“Turn in your badge and your gun.”
I was working on the screenplay for the Steven Seagal movie, Above the Law. I forget who first said this—maybe Steve, maybe the director Andy Davis—but someone piped up, “We need a ‘Turn in your badge and gun’ scene.”
I remember thinking, “Oh no, what a terrible cliche! It’s in every cop movie. We can’t be that lame!”
But of course Steve (or Andy) was right. It was not a cliche. It was a critical All is Lost Moment, in fact it was the All is Lost Moment.
Why is this moment so important? Because it calls forth from the story’s hero an Epiphanal Moment, i.e. his or her response to a make-or-break, life-and-death crisis. It reveals the hero’s true character.
It took me a while to grasp this, but when I finally did, I recalled to myself that even classic films and books are not too proud to have this exact moment. In The French Connection, Popeye and Cloudy are pulled off the case. In The Silence of the Lambs, Clarice Starling gets her credentials yanked. Even in Top Gun: Maverick, there’s an equivalent scene—when Jon Hamm fires Tom Cruise and takes his flying stripes “permanently.”
In the latter two cases (and in Above the Law), the heroes totally blow off their dismissals. They keep going on their own. And this shows us in the audience that they are driven, committed, all-in. They are real heroes. (In The French Connection, it’s an outside event—the bad guys trying to kill Popeye by ambushing him outside his apartment building—that gets our heroes put back on the case.)
What’s happening in a badge-and-gun moment is the hero, who had heretofore been pursuing his or her objective with the full backing of society or the institution in which he or she serves, suddenly gets her papers pulled. She’s now on her own, a totally free agent. Worse, she’s now been forbidden, under severe penalty, to pursue her object. Will she do it anyway? If she’s a hero in the best movie/novel/legend/myth sense, we already know the answer.

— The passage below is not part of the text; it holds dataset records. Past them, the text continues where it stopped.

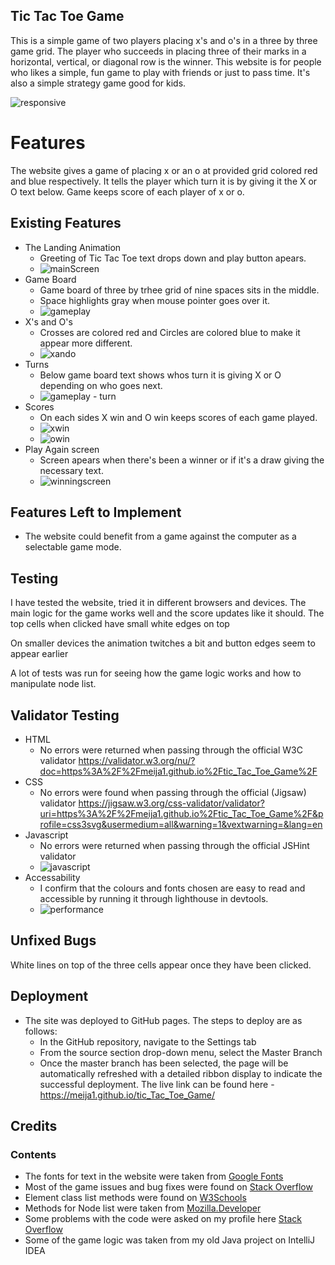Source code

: ## Tic Tac Toe Game

This is a simple game of two players placing x's and o's in a three by three game grid. The player who succeeds in placing three of their marks in a horizontal, vertical, or diagonal row is the winner. This website is for people who likes a simple, fun game to play with friends or just to pass time. It's also a simple 
strategy game good for kids.

![responsive](https://user-images.githubusercontent.com/109754892/211574350-fa6f2b18-801f-4525-9487-5be4ddc08ca9.png)

# Features
The website gives a game of placing x or an o at provided grid colored red and blue respectively. It tells the player which turn it is by giving it the X or O text below. Game keeps score of each player of x or o.
## Existing Features
* The Landing Animation
    * Greeting of Tic Tac Toe text drops down and play button apears.
    * ![mainScreen](https://user-images.githubusercontent.com/109754892/211579542-ef05c964-a0c1-4d60-8723-541001f61610.png)
* Game Board
    * Game board of three by trhee grid of nine spaces sits in the middle. 
    * Space highlights gray when mouse pointer goes over it.
    * ![gameplay](https://user-images.githubusercontent.com/109754892/211583605-059a3615-cf09-489d-b155-c099e9dc6950.png)
* X's and O's
    * Crosses are colored red and Circles are colored blue to make it appear more different. 
    * ![xando](https://user-images.githubusercontent.com/109754892/211583920-0a9c978e-fa37-4aa5-a159-7e4f6bed3f8a.png)
* Turns
    * Below game board text shows whos turn it is giving X or O depending on who goes next.
    *  ![gameplay - turn](https://user-images.githubusercontent.com/109754892/211584917-ac83a50b-d7d1-45d3-8085-aa8a0a3e5549.png)
* Scores
    * On each sides X win and O win keeps scores of each game played.
    * ![xwin](https://user-images.githubusercontent.com/109754892/211596439-0ddc55ec-0c94-4186-8ad3-ba0208f4d194.png)
    * ![owin](https://user-images.githubusercontent.com/109754892/211596538-8033b417-2280-4245-aca4-1518b58d178b.png)
* Play Again screen
    * Screen apears when there's been a winner or if it's a draw giving the necessary text.
    * ![winningscreen](https://user-images.githubusercontent.com/109754892/211597859-0fded5b6-b950-448d-be7b-67fd7b567b73.png)
## Features Left to Implement
* The website could benefit from a game against the computer as a selectable game mode.
## Testing
I have tested the website, tried it in different browsers and devices. The main logic for the game works well and the score updates like it should.
The top cells when clicked have small white edges on top

On smaller devices the animation twitches a bit and button edges seem to appear earlier

A lot of tests was run for seeing how the game logic works and how to manipulate node list.
## Validator Testing
* HTML
    * No errors were returned when passing through the official W3C validator
    https://validator.w3.org/nu/?doc=https%3A%2F%2Fmeija1.github.io%2Ftic_Tac_Toe_Game%2F
* CSS
    * No errors were found when passing through the official (Jigsaw) validator
    https://jigsaw.w3.org/css-validator/validator?uri=https%3A%2F%2Fmeija1.github.io%2Ftic_Tac_Toe_Game%2F&profile=css3svg&usermedium=all&warning=1&vextwarning=&lang=en
* Javascript
    * No errors were returned when passing through the official JSHint validator
    * ![javascript](https://user-images.githubusercontent.com/109754892/211618278-ee067f4e-8e05-4ade-8296-73dca6a14d21.png)
* Accessability
    * I confirm that the colours and fonts chosen are easy to read and accessible by running it through lighthouse in devtools.
    * ![performance](https://user-images.githubusercontent.com/109754892/211614229-b4e04f67-3f93-4071-b113-079b464f1f8f.png)
## Unfixed Bugs
White lines on top of the three cells appear once they have been clicked.
## Deployment
* The site was deployed to GitHub pages. The steps to deploy are as follows:
    * In the GitHub repository, navigate to the Settings tab
    * From the source section drop-down menu, select the Master Branch
    * Once the master branch has been selected, the page will be automatically refreshed with a detailed ribbon display to indicate the successful deployment.
The live link can be found here - https://meija1.github.io/tic_Tac_Toe_Game/
## Credits
### Contents
* The fonts for text in the website were taken from [Google Fonts](https://fonts.google.com/)
* Most of the game issues and bug fixes were found on [Stack Overflow](https://stackoverflow.com/)
* Element class list methods were found on [W3Schools](https://www.w3schools.com/jsref/prop_element_classlist.asp)
* Methods for Node list were taken from [Mozilla.Developer](https://developer.mozilla.org/en-US/docs/Web/API/NodeList)
* Some problems with the code were asked on my profile here [Stack Overflow](https://stackoverflow.com/questions/75042284/js-tic-tac-toe-disable-click-after-the-cell-is-taken)
* Some of the game logic was taken from my old Java project on IntelliJ IDEA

When I’m working on a new story now (thanks, Steve and Andy, for teaching me this), I always ask myself, “Do I have the equivalent of a Badge-and-Gun Moment?” And if I don’t, I’d better have a damn good reason for not having it.
An All is Lost Moment (of any kind, not just the badge-and-gun variety) should always ask the hero, “How much do you want what you want?” (Love, redemption, saving the world, etc.) Most of us in real life would answer, “Not enough to risk my life/family/career/soul.” But a hero will always come out at, “I want it so much I’ll do ANYTHING.”